### BRIEF
Below are the records; give again exactly the line with "completo de Python.", the line with "El 9 de enero", and each line that lies between them, and nothing besides.

### Collected data
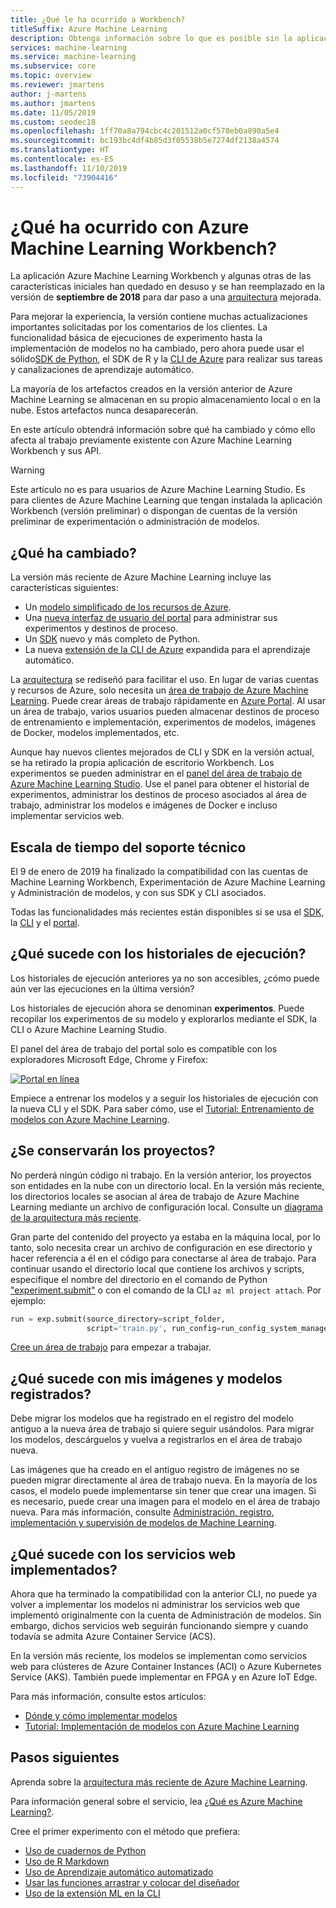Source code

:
 ```yaml
---
title: ¿Qué le ha ocurrido a Workbench?
titleSuffix: Azure Machine Learning
description: Obtenga información sobre lo que es posible sin la aplicación Workbench y cuál es la escala de tiempo de soporte técnico.
services: machine-learning
ms.service: machine-learning
ms.subservice: core
ms.topic: overview
ms.reviewer: jmartens
author: j-martens
ms.author: jmartens
ms.date: 11/05/2019
ms.custom: seodec18
ms.openlocfilehash: 1ff70a8a794cbc4c201512a0cf578eb0a890a5e4
ms.sourcegitcommit: bc193bc4df4b85d3f05538b5e7274df2138a4574
ms.translationtype: HT
ms.contentlocale: es-ES
ms.lasthandoff: 11/10/2019
ms.locfileid: "73904416"
---
```

# <a name="what-happened-to-azure-machine-learning-workbench"></a>¿Qué ha ocurrido con Azure Machine Learning Workbench?

La aplicación Azure Machine Learning Workbench y algunas otras de las características iniciales han quedado en desuso y se han reemplazado en la versión de **septiembre de 2018** para dar paso a una [arquitectura](concept-azure-machine-learning-architecture.md) mejorada.

Para mejorar la experiencia, la versión contiene muchas actualizaciones importantes solicitadas por los comentarios de los clientes. La funcionalidad básica de ejecuciones de experimento hasta la implementación de modelos no ha cambiado, pero ahora puede usar el sólido<a href="https://docs.microsoft.com/python/api/overview/azure/ml/intro?view=azure-ml-py" target="_blank">SDK de Python</a>, el SDK de R y la [CLI de Azure](reference-azure-machine-learning-cli.md) para realizar sus tareas y canalizaciones de aprendizaje automático.

La mayoría de los artefactos creados en la versión anterior de Azure Machine Learning se almacenan en su propio almacenamiento local o en la nube. Estos artefactos nunca desaparecerán.

En este artículo obtendrá información sobre qué ha cambiado y cómo ello afecta al trabajo previamente existente con Azure Machine Learning Workbench y sus API.

>[!Warning]
>Este artículo no es para usuarios de Azure Machine Learning Studio. Es para clientes de Azure Machine Learning que tengan instalada la aplicación Workbench (versión preliminar) o dispongan de cuentas de la versión preliminar de experimentación o administración de modelos.


## <a name="what-changed"></a>¿Qué ha cambiado?

La versión más reciente de Azure Machine Learning incluye las características siguientes:
+ Un [modelo simplificado de los recursos de Azure](concept-azure-machine-learning-architecture.md).
+ Una [nueva interfaz de usuario del portal](how-to-track-experiments.md) para administrar sus experimentos y destinos de proceso.
+ Un <a href="https://docs.microsoft.com/python/api/overview/azure/ml/intro?view=azure-ml-py" target="_blank">SDK</a> nuevo y más completo de Python.
+ La nueva [extensión de la CLI de Azure](reference-azure-machine-learning-cli.md) expandida para el aprendizaje automático.

La [arquitectura](concept-azure-machine-learning-architecture.md) se rediseñó para facilitar el uso. En lugar de varias cuentas y recursos de Azure, solo necesita un [área de trabajo de Azure Machine Learning](concept-workspace.md). Puede crear áreas de trabajo rápidamente en [Azure Portal](how-to-manage-workspace.md). Al usar un área de trabajo, varios usuarios pueden almacenar destinos de proceso de entrenamiento e implementación, experimentos de modelos, imágenes de Docker, modelos implementados, etc.

Aunque hay nuevos clientes mejorados de CLI y SDK en la versión actual, se ha retirado la propia aplicación de escritorio Workbench. Los experimentos se pueden administrar en el [panel del área de trabajo de Azure Machine Learning Studio](how-to-track-experiments.md#view-the-experiment-in-the-web-portal). Use el panel para obtener el historial de experimentos, administrar los destinos de proceso asociados al área de trabajo, administrar los modelos e imágenes de Docker e incluso implementar servicios web.

<a name="timeline"></a>

## <a name="support-timeline"></a>Escala de tiempo del soporte técnico

El 9 de enero de 2019 ha finalizado la compatibilidad con las cuentas de Machine Learning Workbench, Experimentación de Azure Machine Learning y Administración de modelos, y con sus SDK y CLI asociados.

Todas las funcionalidades más recientes están disponibles si se usa el <a href="https://docs.microsoft.com/python/api/overview/azure/ml/intro?view=azure-ml-py" target="_blank">SDK</a>, la [CLI](reference-azure-machine-learning-cli.md) y el [portal](how-to-manage-workspace.md).

## <a name="what-about-run-histories"></a>¿Qué sucede con los historiales de ejecución?

Los historiales de ejecución anteriores ya no son accesibles, ¿cómo puede aún ver las ejecuciones en la última versión?

Los historiales de ejecución ahora se denominan **experimentos**. Puede recopilar los experimentos de su modelo y explorarlos mediante el SDK, la CLI o Azure Machine Learning Studio.

El panel del área de trabajo del portal solo es compatible con los exploradores Microsoft Edge, Chrome y Firefox:

[![Portal en línea](./media/overview-what-happened-to-workbench/image001.png)](./media/overview-what-happened-to-workbench/image001.png#lightbox)

Empiece a entrenar los modelos y a seguir los historiales de ejecución con la nueva CLI y el SDK. Para saber cómo, use el [Tutorial: Entrenamiento de modelos con Azure Machine Learning](tutorial-train-models-with-aml.md).

## <a name="will-projects-persist"></a>¿Se conservarán los proyectos?

No perderá ningún código ni trabajo. En la versión anterior, los proyectos son entidades en la nube con un directorio local. En la versión más reciente, los directorios locales se asocian al área de trabajo de Azure Machine Learning mediante un archivo de configuración local. Consulte un [diagrama de la arquitectura más reciente](concept-azure-machine-learning-architecture.md).

Gran parte del contenido del proyecto ya estaba en la máquina local, por lo tanto, solo necesita crear un archivo de configuración en ese directorio y hacer referencia a él en el código para conectarse al área de trabajo. Para continuar usando el directorio local que contiene los archivos y scripts, especifique el nombre del directorio en el comando de Python ["experiment.submit"](https://docs.microsoft.com/python/api/azureml-core/azureml.core.experiment.experiment?view=azure-ml-py) o con el comando de la CLI `az ml project attach`.  Por ejemplo:
```python
run = exp.submit(source_directory=script_folder,
                 script='train.py', run_config=run_config_system_managed)
```

[Cree un área de trabajo](how-to-manage-workspace.md) para empezar a trabajar.

## <a name="what-about-my-registered-models-and-images"></a>¿Qué sucede con mis imágenes y modelos registrados?

Debe migrar los modelos que ha registrado en el registro del modelo antiguo a la nueva área de trabajo si quiere seguir usándolos. Para migrar los modelos, descárguelos y vuelva a registrarlos en el área de trabajo nueva.

Las imágenes que ha creado en el antiguo registro de imágenes no se pueden migrar directamente al área de trabajo nueva. En la mayoría de los casos, el modelo puede implementarse sin tener que crear una imagen. Si es necesario, puede crear una imagen para el modelo en el área de trabajo nueva. Para más información, consulte [Administración, registro, implementación y supervisión de modelos de Machine Learning](concept-model-management-and-deployment.md).

## <a name="what-about-deployed-web-services"></a>¿Qué sucede con los servicios web implementados?

Ahora que ha terminado la compatibilidad con la anterior CLI, no puede ya volver a implementar los modelos ni administrar los servicios web que implementó originalmente con la cuenta de Administración de modelos. Sin embargo, dichos servicios web seguirán funcionando siempre y cuando todavía se admita Azure Container Service (ACS).

En la versión más reciente, los modelos se implementan como servicios web para clústeres de Azure Container Instances (ACI) o Azure Kubernetes Service (AKS). También puede implementar en FPGA y en Azure IoT Edge.

Para más información, consulte estos artículos:
+ [Dónde y cómo implementar modelos](how-to-deploy-and-where.md)
+ [Tutorial: Implementación de modelos con Azure Machine Learning](tutorial-deploy-models-with-aml.md)

## <a name="next-steps"></a>Pasos siguientes

Aprenda sobre la [arquitectura más reciente de Azure Machine Learning](concept-azure-machine-learning-architecture.md).

Para información general sobre el servicio, lea [¿Qué es Azure Machine Learning?](overview-what-is-azure-ml.md).

Cree el primer experimento con el método que prefiera:
  + [Uso de cuadernos de Python](tutorial-1st-experiment-sdk-setup.md)
  + [Uso de R Markdown]( tutorial-1st-r-experiment.md) 
  + [Uso de Aprendizaje automático automatizado](ui-tutorial-automobile-price-train-score.md) 
  + [Usar las funciones arrastrar y colocar del diseñador](tutorial-first-experiment-automated-ml.md) 
  + [Uso de la extensión ML en la CLI](tutorial-train-deploy-model-cli.md)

### TASK ANSWER
+ Un <a href="https://docs.microsoft.com/python/api/overview/azure/ml/intro?view=azure-ml-py" target="_blank">SDK</a> nuevo y más completo de Python.
+ La nueva [extensión de la CLI de Azure](reference-azure-machine-learning-cli.md) expandida para el aprendizaje automático.

La [arquitectura](concept-azure-machine-learning-architecture.md) se rediseñó para facilitar el uso. En lugar de varias cuentas y recursos de Azure, solo necesita un [área de trabajo de Azure Machine Learning](concept-workspace.md). Puede crear áreas de trabajo rápidamente en [Azure Portal](how-to-manage-workspace.md). Al usar un área de trabajo, varios usuarios pueden almacenar destinos de proceso de entrenamiento e implementación, experimentos de modelos, imágenes de Docker, modelos implementados, etc.

Aunque hay nuevos clientes mejorados de CLI y SDK en la versión actual, se ha retirado la propia aplicación de escritorio Workbench. Los experimentos se pueden administrar en el [panel del área de trabajo de Azure Machine Learning Studio](how-to-track-experiments.md#view-the-experiment-in-the-web-portal). Use el panel para obtener el historial de experimentos, administrar los destinos de proceso asociados al área de trabajo, administrar los modelos e imágenes de Docker e incluso implementar servicios web.

<a name="timeline"></a>

## <a name="support-timeline"></a>Escala de tiempo del soporte técnico

El 9 de enero de 2019 ha finalizado la compatibilidad con las cuentas de Machine Learning Workbench, Experimentación de Azure Machine Learning y Administración de modelos, y con sus SDK y CLI asociados.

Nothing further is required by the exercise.